- _RECORDS SHOWN_

============

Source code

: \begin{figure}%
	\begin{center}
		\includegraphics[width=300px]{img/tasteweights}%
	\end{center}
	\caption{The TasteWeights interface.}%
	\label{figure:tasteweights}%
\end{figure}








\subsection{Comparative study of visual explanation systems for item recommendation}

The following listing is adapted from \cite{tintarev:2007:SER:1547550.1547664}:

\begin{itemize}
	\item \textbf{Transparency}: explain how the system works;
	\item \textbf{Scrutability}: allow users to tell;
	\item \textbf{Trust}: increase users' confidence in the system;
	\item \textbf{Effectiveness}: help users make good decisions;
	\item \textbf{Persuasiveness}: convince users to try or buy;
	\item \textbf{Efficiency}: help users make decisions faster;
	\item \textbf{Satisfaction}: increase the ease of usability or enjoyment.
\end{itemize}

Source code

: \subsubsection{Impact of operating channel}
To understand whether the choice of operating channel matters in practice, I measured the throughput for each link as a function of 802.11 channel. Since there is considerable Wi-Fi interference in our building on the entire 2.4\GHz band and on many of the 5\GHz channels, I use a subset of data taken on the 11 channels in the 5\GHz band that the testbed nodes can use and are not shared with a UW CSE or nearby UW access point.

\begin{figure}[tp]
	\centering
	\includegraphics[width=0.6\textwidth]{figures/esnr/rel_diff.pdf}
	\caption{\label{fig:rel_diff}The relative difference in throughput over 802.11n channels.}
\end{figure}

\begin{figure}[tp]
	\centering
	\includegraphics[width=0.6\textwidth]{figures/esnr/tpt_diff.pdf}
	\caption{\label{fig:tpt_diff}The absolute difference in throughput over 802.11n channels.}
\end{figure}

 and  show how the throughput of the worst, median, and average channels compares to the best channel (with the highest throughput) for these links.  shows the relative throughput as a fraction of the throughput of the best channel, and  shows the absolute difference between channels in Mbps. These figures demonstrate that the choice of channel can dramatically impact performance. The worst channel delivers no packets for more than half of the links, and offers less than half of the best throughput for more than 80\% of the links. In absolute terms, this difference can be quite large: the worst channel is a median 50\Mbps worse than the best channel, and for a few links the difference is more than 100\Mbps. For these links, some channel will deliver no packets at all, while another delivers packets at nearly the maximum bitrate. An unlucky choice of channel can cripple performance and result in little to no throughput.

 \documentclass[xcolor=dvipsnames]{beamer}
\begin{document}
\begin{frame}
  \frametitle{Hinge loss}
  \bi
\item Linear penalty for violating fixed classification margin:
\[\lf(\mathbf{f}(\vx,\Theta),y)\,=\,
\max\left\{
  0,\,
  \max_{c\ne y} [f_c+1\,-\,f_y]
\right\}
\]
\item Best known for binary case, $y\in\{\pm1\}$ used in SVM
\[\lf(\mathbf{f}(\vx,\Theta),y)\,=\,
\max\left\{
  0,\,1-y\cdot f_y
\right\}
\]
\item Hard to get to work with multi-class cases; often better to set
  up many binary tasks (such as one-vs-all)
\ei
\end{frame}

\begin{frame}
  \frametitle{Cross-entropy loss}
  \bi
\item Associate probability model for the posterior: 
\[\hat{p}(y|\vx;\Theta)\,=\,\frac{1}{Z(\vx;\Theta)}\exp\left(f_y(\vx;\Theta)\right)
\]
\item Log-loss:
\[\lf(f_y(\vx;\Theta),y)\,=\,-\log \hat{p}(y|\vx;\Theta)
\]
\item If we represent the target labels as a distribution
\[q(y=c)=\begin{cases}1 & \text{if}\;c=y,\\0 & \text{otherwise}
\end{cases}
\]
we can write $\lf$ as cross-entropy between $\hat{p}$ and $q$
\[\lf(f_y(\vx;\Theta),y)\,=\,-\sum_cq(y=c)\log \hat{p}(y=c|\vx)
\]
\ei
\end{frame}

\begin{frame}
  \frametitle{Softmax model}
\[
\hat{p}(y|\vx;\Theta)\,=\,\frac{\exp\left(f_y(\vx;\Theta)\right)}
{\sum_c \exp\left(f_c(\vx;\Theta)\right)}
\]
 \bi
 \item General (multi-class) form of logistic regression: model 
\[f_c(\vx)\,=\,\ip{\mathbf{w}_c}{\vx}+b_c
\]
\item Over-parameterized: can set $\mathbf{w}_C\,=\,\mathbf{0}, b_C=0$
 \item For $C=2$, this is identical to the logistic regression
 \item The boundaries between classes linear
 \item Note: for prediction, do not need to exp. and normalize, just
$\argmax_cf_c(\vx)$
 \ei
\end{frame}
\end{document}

============

- _YOUR GOAL_
The records above should be reproduced in full, exactly as they read.

- _ANSWER BOX_
Source code

: \begin{figure}%
	\begin{center}
		\includegraphics[width=300px]{img/tasteweights}%
	\end{center}
	\caption{The TasteWeights interface.}%
	\label{figure:tasteweights}%
\end{figure}








\subsection{Comparative study of visual explanation systems for item recommendation}

The following listing is adapted from \cite{tintarev:2007:SER:1547550.1547664}:

\begin{itemize}
	\item \textbf{Transparency}: explain how the system works;
	\item \textbf{Scrutability}: allow users to tell;
	\item \textbf{Trust}: increase users' confidence in the system;
	\item \textbf{Effectiveness}: help users make good decisions;
	\item \textbf{Persuasiveness}: convince users to try or buy;
	\item \textbf{Efficiency}: help users make decisions faster;
	\item \textbf{Satisfaction}: increase the ease of usability or enjoyment.
\end{itemize}

Source code

: \subsubsection{Impact of operating channel}
To understand whether the choice of operating channel matters in practice, I measured the throughput for each link as a function of 802.11 channel. Since there is considerable Wi-Fi interference in our building on the entire 2.4\GHz band and on many of the 5\GHz channels, I use a subset of data taken on the 11 channels in the 5\GHz band that the testbed nodes can use and are not shared with a UW CSE or nearby UW access point.

\begin{figure}[tp]
	\centering
	\includegraphics[width=0.6\textwidth]{figures/esnr/rel_diff.pdf}
	\caption{\label{fig:rel_diff}The relative difference in throughput over 802.11n channels.}
\end{figure}

\begin{figure}[tp]
	\centering
	\includegraphics[width=0.6\textwidth]{figures/esnr/tpt_diff.pdf}
	\caption{\label{fig:tpt_diff}The absolute difference in throughput over 802.11n channels.}
\end{figure}

 and  show how the throughput of the worst, median, and average channels compares to the best channel (with the highest throughput) for these links.  shows the relative throughput as a fraction of the throughput of the best channel, and  shows the absolute difference between channels in Mbps. These figures demonstrate that the choice of channel can dramatically impact performance. The worst channel delivers no packets for more than half of the links, and offers less than half of the best throughput for more than 80\% of the links. In absolute terms, this difference can be quite large: the worst channel is a median 50\Mbps worse than the best channel, and for a few links the difference is more than 100\Mbps. For these links, some channel will deliver no packets at all, while another delivers packets at nearly the maximum bitrate. An unlucky choice of channel can cripple performance and result in little to no throughput.

 \documentclass[xcolor=dvipsnames]{beamer}
\begin{document}
\begin{frame}
  \frametitle{Hinge loss}
  \bi
\item Linear penalty for violating fixed classification margin:
\[\lf(\mathbf{f}(\vx,\Theta),y)\,=\,
\max\left\{
  0,\,
  \max_{c\ne y} [f_c+1\,-\,f_y]
\right\}
\]
\item Best known for binary case, $y\in\{\pm1\}$ used in SVM
\[\lf(\mathbf{f}(\vx,\Theta),y)\,=\,
\max\left\{
  0,\,1-y\cdot f_y
\right\}
\]
\item Hard to get to work with multi-class cases; often better to set
  up many binary tasks (such as one-vs-all)
\ei
\end{frame}

\begin{frame}
  \frametitle{Cross-entropy loss}
  \bi
\item Associate probability model for the posterior: 
\[\hat{p}(y|\vx;\Theta)\,=\,\frac{1}{Z(\vx;\Theta)}\exp\left(f_y(\vx;\Theta)\right)
\]
\item Log-loss:
\[\lf(f_y(\vx;\Theta),y)\,=\,-\log \hat{p}(y|\vx;\Theta)
\]
\item If we represent the target labels as a distribution
\[q(y=c)=\begin{cases}1 & \text{if}\;c=y,\\0 & \text{otherwise}
\end{cases}
\]
we can write $\lf$ as cross-entropy between $\hat{p}$ and $q$
\[\lf(f_y(\vx;\Theta),y)\,=\,-\sum_cq(y=c)\log \hat{p}(y=c|\vx)
\]
\ei
\end{frame}

\begin{frame}
  \frametitle{Softmax model}
\[
\hat{p}(y|\vx;\Theta)\,=\,\frac{\exp\left(f_y(\vx;\Theta)\right)}
{\sum_c \exp\left(f_c(\vx;\Theta)\right)}
\]
 \bi
 \item General (multi-class) form of logistic regression: model 
\[f_c(\vx)\,=\,\ip{\mathbf{w}_c}{\vx}+b_c
\]
\item Over-parameterized: can set $\mathbf{w}_C\,=\,\mathbf{0}, b_C=0$
 \item For $C=2$, this is identical to the logistic regression
 \item The boundaries between classes linear
 \item Note: for prediction, do not need to exp. and normalize, just
$\argmax_cf_c(\vx)$
 \ei
\end{frame}
\end{document}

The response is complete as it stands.